• [Prompt]:
Output each record below exactly, leaving any picture out of the copy.

Data records
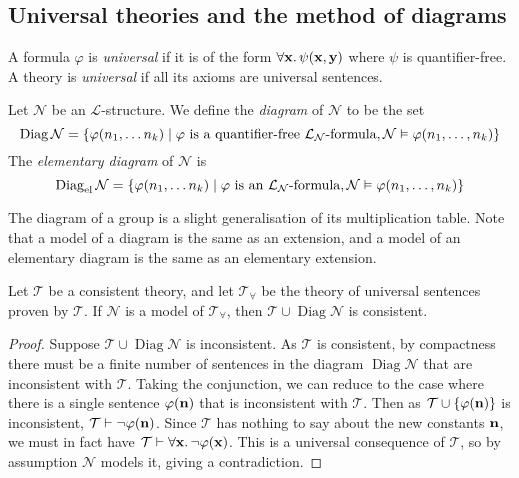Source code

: \subsection{Universal theories and the method of diagrams}
\begin{definition}
    A formula \( \varphi \) is \emph{universal} if it is of the form \( \forall \vb x.\, \psi(\vb x, \vb y) \) where \( \psi \) is quantifier-free.
    A theory is \emph{universal} if all its axioms are universal sentences.
\end{definition}
\begin{definition}
    Let \( \mathcal N \) be an \( \mathcal L \)-structure.
    We define the \emph{diagram} of \( \mathcal N \) to be the set
    \[ \operatorname{Diag} \mathcal N = \qty{\varphi(n_1, \dots n_k) \mid \varphi \text{ is a quantifier-free } \mathcal L_{\mathcal N} \text{-formula}, \mathcal N \vDash \varphi(n_1, \dots, n_k)} \]
    The \emph{elementary diagram} of \( \mathcal N \) is
    \[ \operatorname{Diag}_{\text{el}} \mathcal N = \qty{\varphi(n_1, \dots n_k) \mid \varphi \text{ is an } \mathcal L_{\mathcal N} \text{-formula}, \mathcal N \vDash \varphi(n_1, \dots, n_k)} \]
\end{definition}
The diagram of a group is a slight generalisation of its multiplication table.
Note that a model of a diagram is the same as an extension, and a model of an elementary diagram is the same as an elementary extension.
\begin{lemma}
    Let \( \mathcal T \) be a consistent theory, and let \( \mathcal T_\forall \) be the theory of universal sentences proven by \( \mathcal T \).
    If \( \mathcal N \) is a model of \( \mathcal T_\forall \), then \( \mathcal T \cup \operatorname{Diag} {\mathcal N} \) is consistent.
\end{lemma}
\begin{proof}
    Suppose \( \mathcal T \cup \operatorname{Diag} {\mathcal N} \) is inconsistent.
    As \( \mathcal T \) is consistent, by compactness there must be a finite number of sentences in the diagram \( \operatorname{Diag} {\mathcal N} \) that are inconsistent with \( \mathcal T \).
    Taking the conjunction, we can reduce to the case where there is a single sentence \( \varphi(\vb n) \) that is inconsistent with \( \mathcal T \).
    Then as \( \mathcal T \cup \qty{\varphi(\vb n)} \) is inconsistent, \( \mathcal T \vdash \neg\varphi(\vb n) \).
    Since \( \mathcal T \) has nothing to say about the new constants \( \vb n \), we must in fact have \( \mathcal T \vdash \forall \vb x.\, \neg \varphi(\vb x) \).
    This is a universal consequence of \( \mathcal T \), so by assumption \( \mathcal N \) models it, giving a contradiction.
\end{proof}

• [Solution for this task]:
Source code

: \subsection{Universal theories and the method of diagrams}
\begin{definition}
    A formula \( \varphi \) is \emph{universal} if it is of the form \( \forall \vb x.\, \psi(\vb x, \vb y) \) where \( \psi \) is quantifier-free.
    A theory is \emph{universal} if all its axioms are universal sentences.
\end{definition}
\begin{definition}
    Let \( \mathcal N \) be an \( \mathcal L \)-structure.
    We define the \emph{diagram} of \( \mathcal N \) to be the set
    \[ \operatorname{Diag} \mathcal N = \qty{\varphi(n_1, \dots n_k) \mid \varphi \text{ is a quantifier-free } \mathcal L_{\mathcal N} \text{-formula}, \mathcal N \vDash \varphi(n_1, \dots, n_k)} \]
    The \emph{elementary diagram} of \( \mathcal N \) is
    \[ \operatorname{Diag}_{\text{el}} \mathcal N = \qty{\varphi(n_1, \dots n_k) \mid \varphi \text{ is an } \mathcal L_{\mathcal N} \text{-formula}, \mathcal N \vDash \varphi(n_1, \dots, n_k)} \]
\end{definition}
The diagram of a group is a slight generalisation of its multiplication table.
Note that a model of a diagram is the same as an extension, and a model of an elementary diagram is the same as an elementary extension.
\begin{lemma}
    Let \( \mathcal T \) be a consistent theory, and let \( \mathcal T_\forall \) be the theory of universal sentences proven by \( \mathcal T \).
    If \( \mathcal N \) is a model of \( \mathcal T_\forall \), then \( \mathcal T \cup \operatorname{Diag} {\mathcal N} \) is consistent.
\end{lemma}
\begin{proof}
    Suppose \( \mathcal T \cup \operatorname{Diag} {\mathcal N} \) is inconsistent.
    As \( \mathcal T \) is consistent, by compactness there must be a finite number of sentences in the diagram \( \operatorname{Diag} {\mathcal N} \) that are inconsistent with \( \mathcal T \).
    Taking the conjunction, we can reduce to the case where there is a single sentence \( \varphi(\vb n) \) that is inconsistent with \( \mathcal T \).
    Then as \( \mathcal T \cup \qty{\varphi(\vb n)} \) is inconsistent, \( \mathcal T \vdash \neg\varphi(\vb n) \).
    Since \( \mathcal T \) has nothing to say about the new constants \( \vb n \), we must in fact have \( \mathcal T \vdash \forall \vb x.\, \neg \varphi(\vb x) \).
    This is a universal consequence of \( \mathcal T \), so by assumption \( \mathcal N \) models it, giving a contradiction.
\end{proof}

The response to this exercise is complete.